(EXERCISE INPUTS begins)
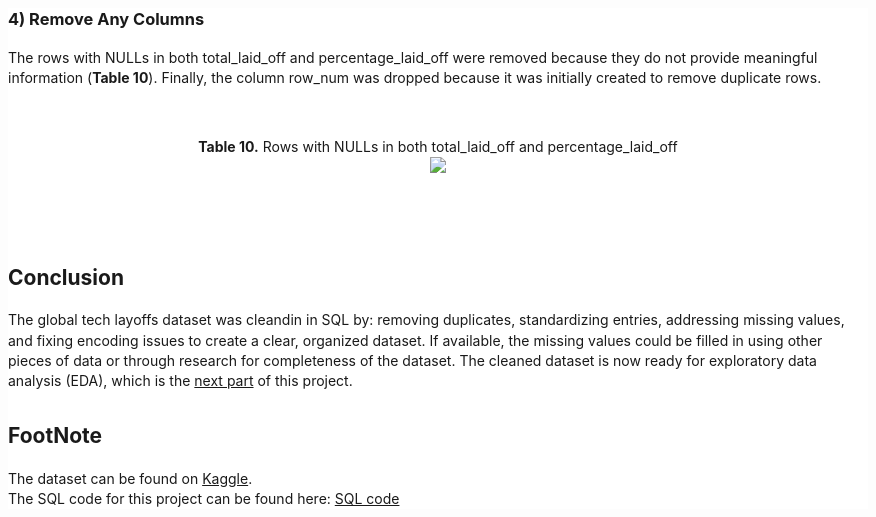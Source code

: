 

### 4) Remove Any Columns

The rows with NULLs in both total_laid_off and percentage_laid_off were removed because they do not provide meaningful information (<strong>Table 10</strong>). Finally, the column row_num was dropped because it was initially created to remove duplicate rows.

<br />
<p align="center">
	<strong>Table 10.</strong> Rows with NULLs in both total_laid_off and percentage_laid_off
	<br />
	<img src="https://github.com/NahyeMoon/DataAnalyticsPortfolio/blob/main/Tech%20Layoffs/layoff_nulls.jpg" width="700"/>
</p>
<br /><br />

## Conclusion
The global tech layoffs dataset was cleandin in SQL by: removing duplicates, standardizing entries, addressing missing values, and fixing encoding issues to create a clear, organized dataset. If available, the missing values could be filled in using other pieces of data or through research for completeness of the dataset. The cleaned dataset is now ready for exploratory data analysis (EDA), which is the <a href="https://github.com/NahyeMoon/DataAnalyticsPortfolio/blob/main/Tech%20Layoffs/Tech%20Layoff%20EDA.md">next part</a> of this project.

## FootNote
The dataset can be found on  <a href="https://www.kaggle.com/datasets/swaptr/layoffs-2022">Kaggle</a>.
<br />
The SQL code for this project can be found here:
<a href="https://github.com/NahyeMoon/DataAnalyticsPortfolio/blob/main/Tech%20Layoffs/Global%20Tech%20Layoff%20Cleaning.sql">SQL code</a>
(EXERCISE INPUTS ends)
(EXERCISE INPUTS begins)
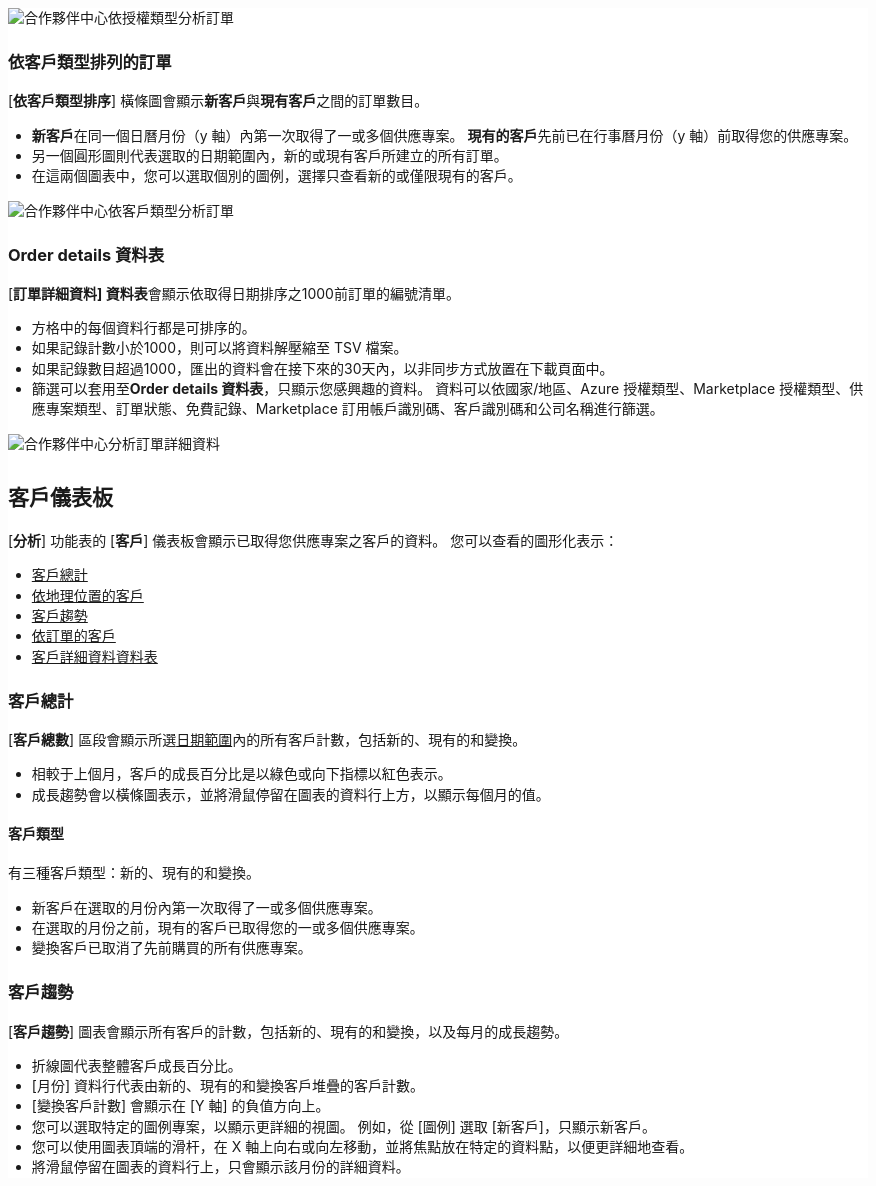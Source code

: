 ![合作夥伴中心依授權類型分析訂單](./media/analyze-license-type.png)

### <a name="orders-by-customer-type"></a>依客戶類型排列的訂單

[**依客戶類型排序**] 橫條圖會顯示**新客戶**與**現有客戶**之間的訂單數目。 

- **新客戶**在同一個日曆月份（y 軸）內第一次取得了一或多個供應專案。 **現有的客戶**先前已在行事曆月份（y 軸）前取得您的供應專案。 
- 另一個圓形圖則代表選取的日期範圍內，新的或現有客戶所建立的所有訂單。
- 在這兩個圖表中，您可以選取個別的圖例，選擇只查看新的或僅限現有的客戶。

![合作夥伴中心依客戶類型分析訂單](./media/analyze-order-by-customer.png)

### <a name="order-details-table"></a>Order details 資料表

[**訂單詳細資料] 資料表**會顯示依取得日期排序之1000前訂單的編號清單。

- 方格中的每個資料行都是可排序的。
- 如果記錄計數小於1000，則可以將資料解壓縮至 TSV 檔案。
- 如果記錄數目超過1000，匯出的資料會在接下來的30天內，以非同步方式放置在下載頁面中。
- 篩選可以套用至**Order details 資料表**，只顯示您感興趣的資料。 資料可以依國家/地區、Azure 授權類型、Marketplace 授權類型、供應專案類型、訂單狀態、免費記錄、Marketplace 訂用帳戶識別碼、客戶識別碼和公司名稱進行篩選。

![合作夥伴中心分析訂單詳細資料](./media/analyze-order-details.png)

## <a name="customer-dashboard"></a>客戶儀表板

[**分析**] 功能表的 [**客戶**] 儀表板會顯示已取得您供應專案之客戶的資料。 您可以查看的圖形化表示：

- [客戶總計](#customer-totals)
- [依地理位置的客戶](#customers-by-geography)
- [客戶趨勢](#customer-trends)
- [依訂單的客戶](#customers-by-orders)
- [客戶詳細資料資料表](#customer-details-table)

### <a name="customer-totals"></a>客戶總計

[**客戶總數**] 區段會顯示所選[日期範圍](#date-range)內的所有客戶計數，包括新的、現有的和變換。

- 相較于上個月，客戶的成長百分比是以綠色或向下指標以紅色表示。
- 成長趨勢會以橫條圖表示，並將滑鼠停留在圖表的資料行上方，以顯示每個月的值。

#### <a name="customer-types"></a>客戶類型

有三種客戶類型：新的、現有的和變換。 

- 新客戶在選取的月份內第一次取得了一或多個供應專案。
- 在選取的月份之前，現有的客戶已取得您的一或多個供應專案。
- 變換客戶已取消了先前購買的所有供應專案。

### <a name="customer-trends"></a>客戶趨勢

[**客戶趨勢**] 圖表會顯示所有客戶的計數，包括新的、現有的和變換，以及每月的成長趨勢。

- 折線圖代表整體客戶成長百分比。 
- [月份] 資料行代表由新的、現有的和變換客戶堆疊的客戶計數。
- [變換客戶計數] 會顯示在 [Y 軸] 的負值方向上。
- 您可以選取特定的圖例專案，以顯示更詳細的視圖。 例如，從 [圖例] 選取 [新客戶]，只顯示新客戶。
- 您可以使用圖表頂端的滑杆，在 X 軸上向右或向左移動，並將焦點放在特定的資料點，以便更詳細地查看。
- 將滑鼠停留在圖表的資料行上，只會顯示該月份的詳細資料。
(EXERCISE INPUTS ends)
(EXERCISE INPUTS begins)
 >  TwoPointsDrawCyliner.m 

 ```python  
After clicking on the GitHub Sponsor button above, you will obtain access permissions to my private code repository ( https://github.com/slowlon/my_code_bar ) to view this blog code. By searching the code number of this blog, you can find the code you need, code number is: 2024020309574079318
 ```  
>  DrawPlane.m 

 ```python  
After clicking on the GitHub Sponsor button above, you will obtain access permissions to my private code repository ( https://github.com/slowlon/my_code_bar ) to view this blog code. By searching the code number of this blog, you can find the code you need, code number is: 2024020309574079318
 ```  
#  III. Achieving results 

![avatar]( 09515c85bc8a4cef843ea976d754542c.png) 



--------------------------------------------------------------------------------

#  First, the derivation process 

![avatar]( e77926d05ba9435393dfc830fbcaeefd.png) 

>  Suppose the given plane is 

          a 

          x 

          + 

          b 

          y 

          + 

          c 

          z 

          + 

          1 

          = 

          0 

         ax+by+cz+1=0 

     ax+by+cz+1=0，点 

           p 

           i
(EXERCISE INPUTS ends)
_GOAL OF THE EXERCISE_.
Given the records above, restate word for word only the lines starting at the one with "- [月份] 資料行代表由新的、現有的和變換客戶堆疊的客戶計數。" and ending at the one with "- 將滑鼠停留在圖表的資料行上，只會顯示該月份的詳細資料。".

_TASK SOLUTION_.
- [月份] 資料行代表由新的、現有的和變換客戶堆疊的客戶計數。
- [變換客戶計數] 會顯示在 [Y 軸] 的負值方向上。
- 您可以選取特定的圖例專案，以顯示更詳細的視圖。 例如，從 [圖例] 選取 [新客戶]，只顯示新客戶。
- 您可以使用圖表頂端的滑杆，在 X 軸上向右或向左移動，並將焦點放在特定的資料點，以便更詳細地查看。
- 將滑鼠停留在圖表的資料行上，只會顯示該月份的詳細資料。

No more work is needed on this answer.